The name of Wichita Falls is derived from the Choctaw Indians who were the original settlers of the area in the early 1700's.  The name "wia chitoh," which means "big arbor," was a description of the grass-thatched arbors in the Wichita's village.

     Today Wichita Falls has a more diversified economy with some 185 manufacturing operations, an average unemployment rate of 4.6% for 1997, and a population that has surpassed the 105,000 mark.

     The area boasts an ever increasing interest in "the Arts" with its museums and galleries, ballet, and symphony.  It also has more than 40 parks, numerous outdoor recreation centers, including swimming pools, jogging trails, golf, tennis, picnicking and a multi-plex entertainment and event center.  (See the "Event Center" for additional information on the Multi-Purpose Event Center.")

     Of major significance is the fact that the City is in the process of seeking adequate funding at this time to completely rebuild and restore the downtown area.  Once the "heart of the city," the downtown area had, in the past few years, almost become a ghost town.  Thanks to the vision of some of its more progressive citizens, every effort is now being made to refurbish the downtown area once more into a bustling, thriving center of business commerce. 

     While the salaries in the area may not be comparable to those of Dallas/Fort Worth, Houston or Austin, the cost of living is considerably less, and the pressure to compete with "the Joneses" is almost unheard of. 

     Ultimately, if you're seeking to relocate to a "hometown" setting, where you might rear your children amidst an atmosphere of fine schools, an ample supply of churches, a low crime rate, and traffic that will get you anywhere in town within 15 minutes, then Wichita Falls may just be the answer to your prayers.

     Anglo-American settlers were drawn to the area during the 1860's with the lure of vast grass-rich prairies making the area home to the infamous North Texas cattle barons.   In need of money, the Texas Republic sold land certificates for fifty cents an acre.

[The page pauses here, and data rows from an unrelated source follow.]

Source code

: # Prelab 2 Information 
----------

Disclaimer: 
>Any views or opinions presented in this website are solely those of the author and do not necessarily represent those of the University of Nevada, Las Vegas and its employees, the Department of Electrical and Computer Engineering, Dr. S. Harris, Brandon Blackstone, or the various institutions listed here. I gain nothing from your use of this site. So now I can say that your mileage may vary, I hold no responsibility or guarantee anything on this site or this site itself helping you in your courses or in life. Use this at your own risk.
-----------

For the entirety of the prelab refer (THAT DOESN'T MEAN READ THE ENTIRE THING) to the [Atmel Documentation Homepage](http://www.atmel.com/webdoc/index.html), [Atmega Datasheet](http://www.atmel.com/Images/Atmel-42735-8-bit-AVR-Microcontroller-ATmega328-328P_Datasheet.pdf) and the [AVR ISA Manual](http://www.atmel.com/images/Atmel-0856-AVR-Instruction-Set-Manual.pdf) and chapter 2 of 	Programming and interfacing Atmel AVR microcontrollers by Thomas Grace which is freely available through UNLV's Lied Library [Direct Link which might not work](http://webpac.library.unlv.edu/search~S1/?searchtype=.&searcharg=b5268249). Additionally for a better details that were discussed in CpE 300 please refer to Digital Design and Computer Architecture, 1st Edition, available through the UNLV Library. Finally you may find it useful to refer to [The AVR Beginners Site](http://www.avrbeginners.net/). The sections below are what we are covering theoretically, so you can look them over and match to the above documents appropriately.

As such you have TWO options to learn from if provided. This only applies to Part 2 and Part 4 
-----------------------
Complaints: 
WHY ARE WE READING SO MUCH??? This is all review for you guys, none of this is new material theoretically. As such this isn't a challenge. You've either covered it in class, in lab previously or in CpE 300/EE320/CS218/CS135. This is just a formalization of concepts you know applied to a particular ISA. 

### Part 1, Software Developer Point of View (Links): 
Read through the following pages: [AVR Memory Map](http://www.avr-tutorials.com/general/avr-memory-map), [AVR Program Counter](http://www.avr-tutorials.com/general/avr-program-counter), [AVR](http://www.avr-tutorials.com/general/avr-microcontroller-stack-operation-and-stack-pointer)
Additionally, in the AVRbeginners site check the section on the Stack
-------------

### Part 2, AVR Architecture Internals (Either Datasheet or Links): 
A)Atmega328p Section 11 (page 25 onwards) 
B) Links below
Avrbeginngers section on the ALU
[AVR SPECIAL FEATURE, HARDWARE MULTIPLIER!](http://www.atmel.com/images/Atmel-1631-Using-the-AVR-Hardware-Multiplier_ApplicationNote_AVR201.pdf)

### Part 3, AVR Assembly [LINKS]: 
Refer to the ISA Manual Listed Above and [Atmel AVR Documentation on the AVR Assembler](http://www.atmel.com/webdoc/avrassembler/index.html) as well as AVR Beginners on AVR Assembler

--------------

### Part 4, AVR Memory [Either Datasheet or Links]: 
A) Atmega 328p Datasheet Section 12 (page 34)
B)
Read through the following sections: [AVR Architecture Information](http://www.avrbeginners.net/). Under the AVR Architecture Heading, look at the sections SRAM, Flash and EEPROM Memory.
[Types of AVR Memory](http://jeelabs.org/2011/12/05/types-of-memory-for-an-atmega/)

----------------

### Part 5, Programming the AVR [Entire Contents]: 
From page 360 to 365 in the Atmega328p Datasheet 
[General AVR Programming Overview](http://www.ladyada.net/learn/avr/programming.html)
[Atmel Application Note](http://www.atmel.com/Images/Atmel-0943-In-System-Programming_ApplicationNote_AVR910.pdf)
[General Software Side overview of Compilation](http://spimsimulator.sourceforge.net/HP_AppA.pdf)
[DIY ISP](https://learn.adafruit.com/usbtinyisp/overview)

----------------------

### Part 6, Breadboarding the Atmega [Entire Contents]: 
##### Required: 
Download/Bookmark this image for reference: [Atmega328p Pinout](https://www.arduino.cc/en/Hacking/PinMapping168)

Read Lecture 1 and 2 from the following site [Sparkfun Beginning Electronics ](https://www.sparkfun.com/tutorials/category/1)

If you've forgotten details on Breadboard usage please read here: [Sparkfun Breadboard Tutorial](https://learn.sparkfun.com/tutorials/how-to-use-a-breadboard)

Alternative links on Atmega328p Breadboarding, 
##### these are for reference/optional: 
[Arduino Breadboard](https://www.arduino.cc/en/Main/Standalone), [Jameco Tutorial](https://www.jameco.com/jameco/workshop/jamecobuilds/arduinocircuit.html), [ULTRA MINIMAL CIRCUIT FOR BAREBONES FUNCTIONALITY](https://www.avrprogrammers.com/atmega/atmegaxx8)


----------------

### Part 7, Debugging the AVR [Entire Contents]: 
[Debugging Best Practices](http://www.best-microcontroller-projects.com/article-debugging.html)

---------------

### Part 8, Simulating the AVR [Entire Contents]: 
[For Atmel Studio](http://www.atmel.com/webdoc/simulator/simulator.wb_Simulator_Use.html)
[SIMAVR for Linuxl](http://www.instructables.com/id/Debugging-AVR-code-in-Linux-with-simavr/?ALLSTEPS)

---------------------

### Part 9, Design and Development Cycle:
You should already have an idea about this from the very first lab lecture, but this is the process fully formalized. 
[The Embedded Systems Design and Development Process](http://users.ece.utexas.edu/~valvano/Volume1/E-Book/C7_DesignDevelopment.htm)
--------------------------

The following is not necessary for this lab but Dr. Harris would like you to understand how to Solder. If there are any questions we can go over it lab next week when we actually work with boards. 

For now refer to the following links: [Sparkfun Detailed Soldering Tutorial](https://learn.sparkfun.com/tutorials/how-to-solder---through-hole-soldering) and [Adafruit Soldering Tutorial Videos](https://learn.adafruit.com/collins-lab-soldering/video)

The original 640 acres which were to become the City, were rumored to have been won by John A. Scott in a poker game.  In 1892 the city became the county seat and was accessed by the Fort Worth & Denver City Railroad which would prove to be the first of several systems to serve Wichita Falls.

     Oats. wheat, and cotton crops were plentiful and supported the City's economy during the early 1900's.  World War I brought with it the discovery of oil which made the area a household name, almost overnight.  The Fowler No. 1 well in Burkburnett "Boomtown" Texas, became the area's first deep-well strike, and in 1919 the 4,000 feet wide and three mile long pool produced 3.3 million barrels of oil.

     Nicknamed the "Factory City," Wichita Falls had more than 100 manufacturing companies in the 1950's.  With 101,724 people in 1960, the self-proclaimed "Shiniest Buckle in the Sun Belt" was riding an all time high.  The economy proceeded on a strong note until the 1985 downturn in domestic oil production.